Au G20, nous promouvrons un modèle fiscal européen juste, efficace et solidaire

Parce que nous voulons défendre et faire vivre le modèle de développement européen, la France au côté de la Commission a été à l’initiative pour porter le débat fiscal au G20 de Buenos Aires. La construction européenne repose sur des principes simples : justice, efficacité et solidarité. Nous voulons défendre ces principes face aux évolutions que nous estimons dangereuses non seulement pour les citoyens européens, mais aussi pour la création de richesse et la croissance mondiales. C’est l’enjeu de ce G20.

La fiscalité a été au cœur de la construction des Etats modernes, en particulier européens. Ce modèle, qui a constitué l’un des attributs essentiels de la puissance et de la souveraineté des Etats, est aujourd’hui remis en cause de façon fondamentale par trois défis.

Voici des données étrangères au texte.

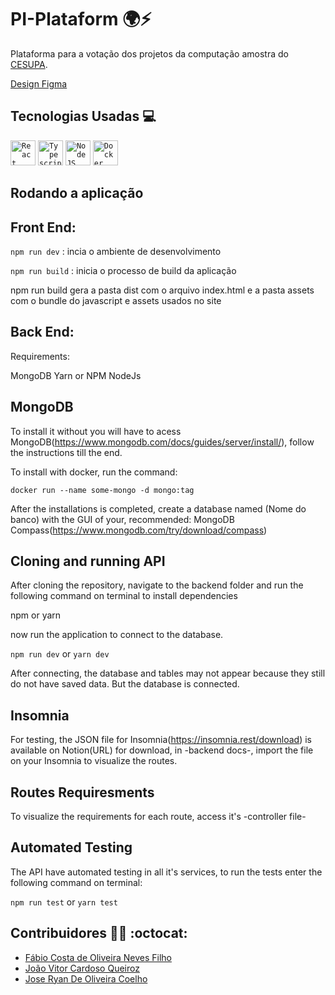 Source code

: # PI-Plataform 🌍:zap:

Plataforma para a votação dos projetos da computação amostra do [CESUPA](Cesupa.br).

[Design Figma](https://bit.ly/3sr7qR4)

## Tecnologias Usadas :computer:
<code><img width="40px" src="https://cdn.jsdelivr.net/gh/devicons/devicon/icons/react/react-original.svg" title = "React"/></code> 
<code><img width="40px" src="https://cdn.jsdelivr.net/gh/devicons/devicon/icons/typescript/typescript-original.svg" title = "Typescript"/></code>
<code><img width="40px" src="https://cdn.jsdelivr.net/gh/devicons/devicon/icons/nodejs/nodejs-original.svg" title = "NodeJS"/></code>
<code><img width="40px" src="https://cdn.jsdelivr.net/gh/devicons/devicon/icons/docker/docker-original.svg" title = "Docker"/></code>          

## Rodando a aplicação

## Front End:
  
  <code>npm run dev</code> : incia o ambiente de desenvolvimento

  <code>npm run build</code> : inicia o processo de build da aplicação
  
  npm run build gera a pasta dist com o arquivo index.html e a pasta assets com o bundle do javascript e assets usados no site
  
## Back End: 

Requirements: 

MongoDB
Yarn or NPM
NodeJs

## MongoDB

To install it without you will have to acess MongoDB(https://www.mongodb.com/docs/guides/server/install/), follow the instructions till the end.

To install with docker, run the command: 

<code>docker run --name some-mongo -d mongo:tag</code>

After the installations is completed, create a database named (Nome do banco) with the GUI of your, recommended:
MongoDB Compass(https://www.mongodb.com/try/download/compass)

## Cloning and running API

After cloning the repository, navigate to the backend folder and run the following command on terminal to install dependencies

npm 
or
yarn

now run the application to connect to the database.

<code>npm run dev</code>
or
<code>yarn dev</code>

After connecting, the database and tables may not appear because they still do not have saved data. But the database is connected.

## Insomnia

For testing, the JSON file for Insomnia(https://insomnia.rest/download) is available on Notion(URL) for download, in -backend docs-, import the file on your Insomnia to visualize the routes.

## Routes Requiresments

To visualize the requirements for each route, access it's -controller file-

## Automated Testing 

The API have automated testing in all it's services, to run the tests enter the following command on terminal:

<code>npm run test</code>
or
<code>yarn test</code>



## Contribuidores :man_technologist: :octocat:
- [Fábio Costa de Oliveira Neves Filho](https://github.com/FabioNeves00)
- [João Vitor Cardoso Queiroz](https://github.com/JoaoCardoso00)
- [Jose Ryan De Oliveira Coelho](https://github.com/ryanolivrdev)
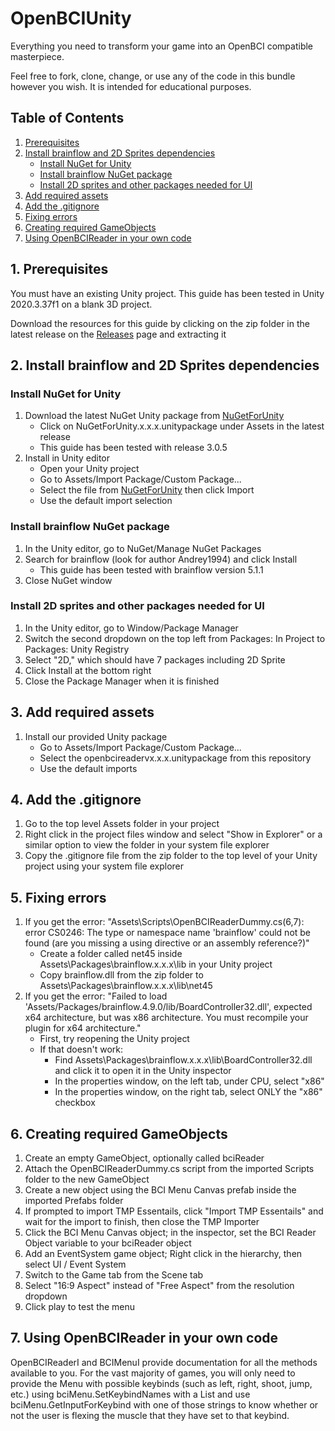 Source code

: # OpenBCIUnity
Everything you need to transform your game into an OpenBCI compatible masterpiece.

Feel free to fork, clone, change, or use any of the code in this bundle however you wish. It is intended for educational purposes.

## Table of Contents
1. [Prerequisites](#1-prerequisites)
2. [Install brainflow and 2D Sprites dependencies](#2-install-brainflow-and-2d-sprites-dependencies)
   - [Install NuGet for Unity](#install-nuget-for-unity)
   - [Install brainflow NuGet package](#install-brainflow-nuget-package)
   - [Install 2D sprites and other packages needed for UI](#install-2d-sprites-and-other-packages-needed-for-ui)
3. [Add required assets](#3-add-required-assets)
4. [Add the .gitignore](#4-add-the-gitignore)
5. [Fixing errors](#5-fixing-errors)
6. [Creating required GameObjects](#6-creating-required-gameobjects)
7. [Using OpenBCIReader in your own code](#7-using-openbcireader-in-your-own-code)

## 1. Prerequisites

You must have an existing Unity project. This guide has been tested in Unity 2020.3.37f1 on a blank 3D project.

Download the resources for this guide by clicking on the zip folder in the latest release on the [Releases](https://github.com/Neurotechnology-Exploration-Team/OpenBCIUnity/releases) page and extracting it

## 2. Install brainflow and 2D Sprites dependencies

### Install NuGet for Unity

1. Download the latest NuGet Unity package from [NuGetForUnity](https://github.com/GlitchEnzo/NuGetForUnity/releases)
   - Click on NuGetForUnity.x.x.x.unitypackage under Assets in the latest release
   - This guide has been tested with release 3.0.5
2. Install in Unity editor
   - Open your Unity project
   - Go to Assets/Import Package/Custom Package...
   - Select the file from [NuGetForUnity](https://github.com/GlitchEnzo/NuGetForUnity/releases) then click Import
   - Use the default import selection

### Install brainflow NuGet package

1. In the Unity editor, go to NuGet/Manage NuGet Packages
2. Search for brainflow (look for author Andrey1994) and click Install
   - This guide has been tested with brainflow version 5.1.1
3. Close NuGet window

### Install 2D sprites and other packages needed for UI

1. In the Unity editor, go to Window/Package Manager
2. Switch the second dropdown on the top left from Packages: In Project to Packages: Unity Registry
3. Select "2D," which should have 7 packages including 2D Sprite
4. Click Install at the bottom right
5. Close the Package Manager when it is finished


## 3. Add required assets

1. Install our provided Unity package
   - Go to Assets/Import Package/Custom Package...
   - Select the openbcireadervx.x.x.unitypackage from this repository
   - Use the default imports

## 4. Add the .gitignore

1. Go to the top level Assets folder in your project
2. Right click in the project files window and select "Show in Explorer" or a similar option to view the folder in your system file explorer
3. Copy the .gitignore file from the zip folder to the top level of your Unity project using your system file explorer

## 5. Fixing errors

1. If you get the error: "Assets\Scripts\OpenBCIReaderDummy.cs(6,7): error CS0246: The type or namespace name 'brainflow' could not be found (are you missing a using directive or an assembly reference?)"
   - Create a folder called net45 inside Assets\Packages\brainflow.x.x.x\lib in your Unity project
   - Copy brainflow.dll from the zip folder to Assets\Packages\brainflow.x.x.x\lib\net45
2. If you get the error: "Failed to load 'Assets/Packages/brainflow.4.9.0/lib/BoardController32.dll', expected x64 architecture, but was x86 architecture. You must recompile your plugin for x64 architecture."
   - First, try reopening the Unity project
   - If that doesn't work:
     - Find Assets\Packages\brainflow.x.x.x\lib\BoardController32.dll and click it to open it in the Unity inspector
     - In the properties window, on the left tab, under CPU, select "x86"
     - In the properties window, on the right tab, select ONLY the "x86" checkbox

## 6. Creating required GameObjects

1. Create an empty GameObject, optionally called bciReader
2. Attach the OpenBCIReaderDummy.cs script from the imported Scripts folder to the new GameObject
3. Create a new object using the BCI Menu Canvas prefab inside the imported Prefabs folder
4. If prompted to import TMP Essentails, click "Import TMP Essentails" and wait for the import to finish, then close the TMP Importer
5. Click the BCI Menu Canvas object; in the inspector, set the BCI Reader Object variable to your bciReader object
6. Add an EventSystem game object; Right click in the hierarchy, then select UI / Event System
7. Switch to the Game tab from the Scene tab
8. Select "16:9 Aspect" instead of "Free Aspect" from the resolution dropdown
9. Click play to test the menu

## 7. Using OpenBCIReader in your own code

OpenBCIReaderI and BCIMenuI provide documentation for all the methods available to you. For the vast majority of games, you will only need to provide the Menu with possible keybinds (such as left, right, shoot, jump, etc.) using bciMenu.SetKeybindNames with a List<string> and use bciMenu.GetInputForKeybind with one of those strings to know whether or not the user is flexing the muscle that they have set to that keybind.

La globalisation et l’intensification des échanges d’abord, qui permettent aux entreprises d’arbitrer entre différents systèmes fiscaux. La révolution numérique ensuite, qui a bouleversé notre modèle économique sans que notre système fiscal d’imposition des bénéfices des entreprises n’évolue. Il est en effet resté fondé sur des paramètres économiques anciens - la notion d’établissement stable - qui ne permettent pas d’appréhender la valeur créée par l’utilisation des données numériques. Enfin, certains Etats sont désormais tentés d’utiliser la fiscalité de façon parfois agressive pour améliorer leur compétitivité au-delà des seuls paramètres économiques et d’attractivité.

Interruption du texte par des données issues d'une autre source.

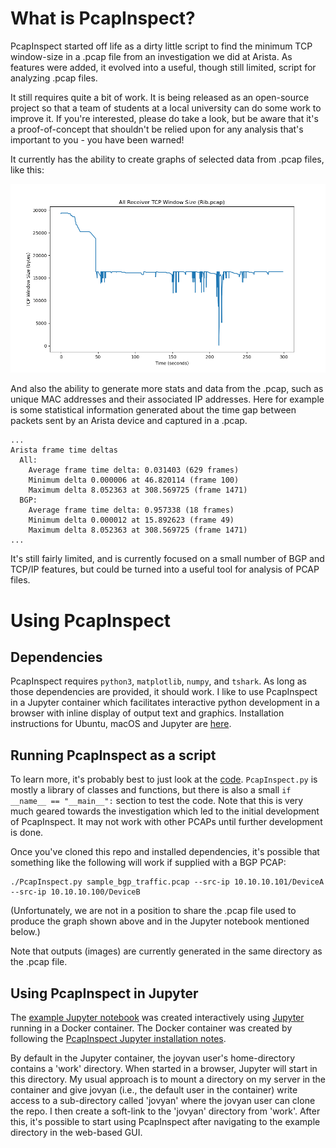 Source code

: 
# What is PcapInspect?

PcapInspect started off life as a dirty little script to find the minimum TCP
window-size in a .pcap file from an investigation we did at Arista. As features were
added, it evolved into a useful, though still limited, script for analyzing .pcap
files.

It still requires quite a bit of work. It is being released as an open-source project
so that a team of students at a local university can do some work to improve it. If
you're interested, please do take a look, but be aware that it's a proof-of-concept
that shouldn't be relied upon for any analysis that's important to you - you have
been warned!

It currently has the ability to create graphs of selected data from .pcap files, like this:

![](Receiver_TCP-window.png)

And also the ability to generate more stats and data from the .pcap, such as unique
MAC addresses and their associated IP addresses. Here for example is some statistical
information generated about the time gap between packets sent by an Arista device and
captured in a .pcap.
    
    ...
    Arista frame time deltas
      All:
        Average frame time delta: 0.031403 (629 frames)
        Minimum delta 0.000006 at 46.820114 (frame 100)
        Maximum delta 8.052363 at 308.569725 (frame 1471)
      BGP:
        Average frame time delta: 0.957338 (18 frames)
        Minimum delta 0.000012 at 15.892623 (frame 49)
        Maximum delta 8.052363 at 308.569725 (frame 1471)
    ...

It's still fairly limited, and is currently focused on a small number of BGP and
TCP/IP features, but could be turned into a useful tool for analysis of PCAP files.

# Using PcapInspect

## Dependencies

PcapInspect requires `python3`, `matplotlib`, `numpy`, and `tshark`. As long as those
dependencies are provided, it should work. I like to use PcapInspect in a Jupyter
container which facilitates interactive python development in a browser with inline
display of output text and graphics. Installation instructions for Ubuntu, macOS and
Jupyter are [here](INSTALL.md).


## Running PcapInspect as a script

To learn more, it's probably best to just look at the [code](PcapInspect.py
"PcapInspect.py").  `PcapInspect.py` is mostly a library of classes and functions, but
there is also a small `if __name__ == "__main__":` section to test the code. Note that
this is very much geared towards the investigation which led to the initial development
of PcapInspect. It may not work with other PCAPs until further development is done.

Once you've cloned this repo and installed dependencies, it's possible that something
like the following will work if supplied with a BGP PCAP:

    ./PcapInspect.py sample_bgp_traffic.pcap --src-ip 10.10.10.101/DeviceA --src-ip 10.10.10.100/DeviceB

(Unfortunately, we are not in a position to share the .pcap file used to produce the
graph shown above and in the Jupyter notebook mentioned below.)

Note that outputs (images) are currently generated in the same directory as the .pcap file.


## Using PcapInspect in Jupyter

The [example Jupyter notebook](examples/SlowBgpUpdates/ExampleAnalysisOfSlowBgpUpdatesUsingJupyter.ipynb)
was created interactively using [Jupyter](https://jupyter.org/) running in a Docker container. The
Docker container was created by following the [PcapInspect Jupyter installation notes](INSTALL.md#jupyter).

By default in the Jupyter container, the joyvan user's home-directory contains a
'work' directory. When started in a browser, Jupyter will start in this directory. My
usual approach is to mount a directory on my server in the container and give jovyan
(i.e., the default user in the container) write access to a sub-directory called
'jovyan' where the jovyan user can clone the repo. I then create a soft-link to the
'jovyan' directory from 'work'. After this, it's possible to start using PcapInspect
after navigating to the example directory in the web-based GUI.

Pour répondre à ces défis, notre premier partenaire commercial et allié de toujours, les Etats-Unis, a entrepris une réforme de fond de son système fiscal, en encourageant le rapatriement des profits sur le territoire américain. Nous avons, avec l’Union européenne, exprimé nos inquiétudes. Mais nous devons nous poser une question plus fondamentale : saurons-nous en Europe faire face collectivement à ces défis ? Nous, commissaire européen pour l’Economie et la Fiscalité et ministre français des Finances, chacun dans nos responsabilités respectives, sommes convaincus que l’Union européenne peut et doit bâtir un nouveau modèle fiscal, fondé sur les valeurs européennes.

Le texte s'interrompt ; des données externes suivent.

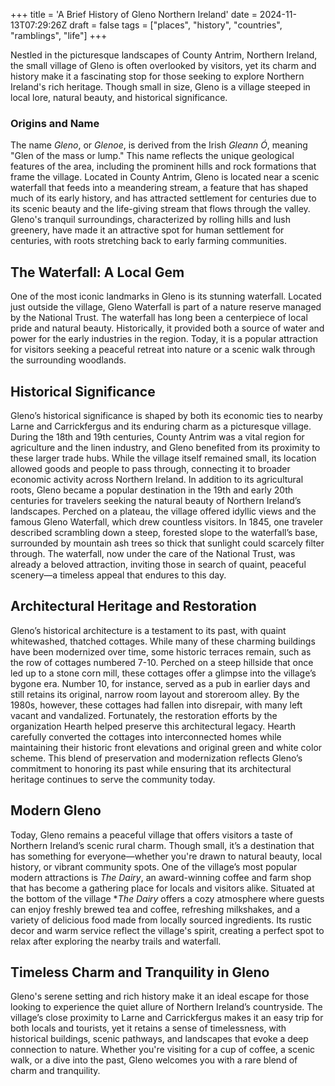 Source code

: +++
title = 'A Brief History of Gleno Northern Ireland'
date = 2024-11-13T07:29:26Z
draft = false
tags = ["places", "history", "countries", "ramblings", "life"]
+++

Nestled in the picturesque landscapes of County Antrim, Northern Ireland, the small village of Gleno is often overlooked by visitors, yet its charm and history make it a fascinating stop for those seeking to explore Northern Ireland's rich heritage. Though small in size, Gleno is a village steeped in local lore, natural beauty, and historical significance.


### Origins and Name
The name *Gleno*, or *Glenoe*, is derived from the Irish *Gleann Ó*, meaning "Glen of the mass or lump." This name reflects the unique geological features of the area, including the prominent hills and rock formations that frame the village. Located in County Antrim, Gleno is located near a scenic waterfall that feeds into a meandering stream, a feature that has shaped much of its early history, and has attracted settlement for centuries due to its scenic beauty and the life-giving stream that flows through the valley. Gleno's tranquil surroundings, characterized by rolling hills and lush greenery, have made it an attractive spot for human settlement for centuries, with roots stretching back to early farming communities.


## The Waterfall: A Local Gem
One of the most iconic landmarks in Gleno is its stunning waterfall. Located just outside the village, Gleno Waterfall is part of a nature reserve managed by the National Trust. The waterfall has long been a centerpiece of local pride and natural beauty. Historically, it provided both a source of water and power for the early industries in the region. Today, it is a popular attraction for visitors seeking a peaceful retreat into nature or a scenic walk through the surrounding woodlands.


## Historical Significance
Gleno’s historical significance is shaped by both its economic ties to nearby Larne and Carrickfergus and its enduring charm as a picturesque village. During the 18th and 19th centuries, County Antrim was a vital region for agriculture and the linen industry, and Gleno benefited from its proximity to these larger trade hubs. While the village itself remained small, its location allowed goods and people to pass through, connecting it to broader economic activity across Northern Ireland. In addition to its agricultural roots, Gleno became a popular destination in the 19th and early 20th centuries for travelers seeking the natural beauty of Northern Ireland’s landscapes. Perched on a plateau, the village offered idyllic views and the famous Gleno Waterfall, which drew countless visitors. In 1845, one traveler described scrambling down a steep, forested slope to the waterfall’s base, surrounded by mountain ash trees so thick that sunlight could scarcely filter through. The waterfall, now under the care of the National Trust, was already a beloved attraction, inviting those in search of quaint, peaceful scenery—a timeless appeal that endures to this day.


## Architectural Heritage and Restoration
Gleno’s historical architecture is a testament to its past, with quaint whitewashed, thatched cottages. While many of these charming buildings have been modernized over time, some historic terraces remain, such as the row of cottages numbered 7-10. Perched on a steep hillside that once led up to a stone corn mill, these cottages offer a glimpse into the village’s bygone era. Number 10, for instance, served as a pub in earlier days and still retains its original, narrow room layout and storeroom alley. By the 1980s, however, these cottages had fallen into disrepair, with many left vacant and vandalized. Fortunately, the restoration efforts by the organization Hearth helped preserve this architectural legacy. Hearth carefully converted the cottages into interconnected homes while maintaining their historic front elevations and original green and white color scheme. This blend of preservation and modernization reflects Gleno’s commitment to honoring its past while ensuring that its architectural heritage continues to serve the community today.


## Modern Gleno
Today, Gleno remains a peaceful village that offers visitors a taste of Northern Ireland’s scenic rural charm. Though small, it’s a destination that has something for everyone—whether you're drawn to natural beauty, local history, or vibrant community spots. One of the village’s most popular modern attractions is *The Dairy*, an award-winning coffee and farm shop that has become a gathering place for locals and visitors alike. Situated at the bottom of the village **The Dairy* offers a cozy atmosphere where guests can enjoy freshly brewed tea and coffee, refreshing milkshakes, and a variety of delicious food made from locally sourced ingredients. Its rustic decor and warm service reflect the village's spirit, creating a perfect spot to relax after exploring the nearby trails and waterfall.


## Timeless Charm and Tranquility in Gleno
Gleno's serene setting and rich history make it an ideal escape for those looking to experience the quiet allure of Northern Ireland’s countryside. The village’s close proximity to Larne and Carrickfergus makes it an easy trip for both locals and tourists, yet it retains a sense of timelessness, with historical buildings, scenic pathways, and landscapes that evoke a deep connection to nature. Whether you're visiting for a cup of coffee, a scenic walk, or a dive into the past, Gleno welcomes you with a rare blend of charm and tranquility.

L’équité et l’efficacité. Nous devons construire avec tous les pays européens un modèle fiscal simple, efficace et juste qui s’appuie sur la taxation de la valeur là où elle se trouve. Deux exemples. Il n’est plus tolérable que les géants du numérique - peu importe leur nationalité - ne paient qu’un montant dérisoire d’impôt sur les sociétés en Europe. Notre modèle fiscal doit prendre le tournant du numérique : c’est une question de justice. C’est aussi une question d’efficacité, le manque à gagner de ces recettes numériques non perçues est déjà net en Europe et se chiffre à plusieurs milliards d’euros. Il faut réfléchir à un système plus juste sur le long terme et cohérent sur le plan international avec l’ensemble de nos partenaires, fondé sur la notion nouvelle de présence fiscale numérique, comme le propose l’OCDE. Mais nous ne pouvons remettre à plus tard ce que nous pouvons corriger immédiatement. La France a fait une proposition forte, ayant fédéré dix-neuf Etats membres de l’UE : le projet de taxe d’égalisation sur le chiffre d’affaires. Garante de l’intérêt général européen, la Commission va proposer une directive pour adapter notre fiscalité aux nouveaux enjeux de l’économie numérique.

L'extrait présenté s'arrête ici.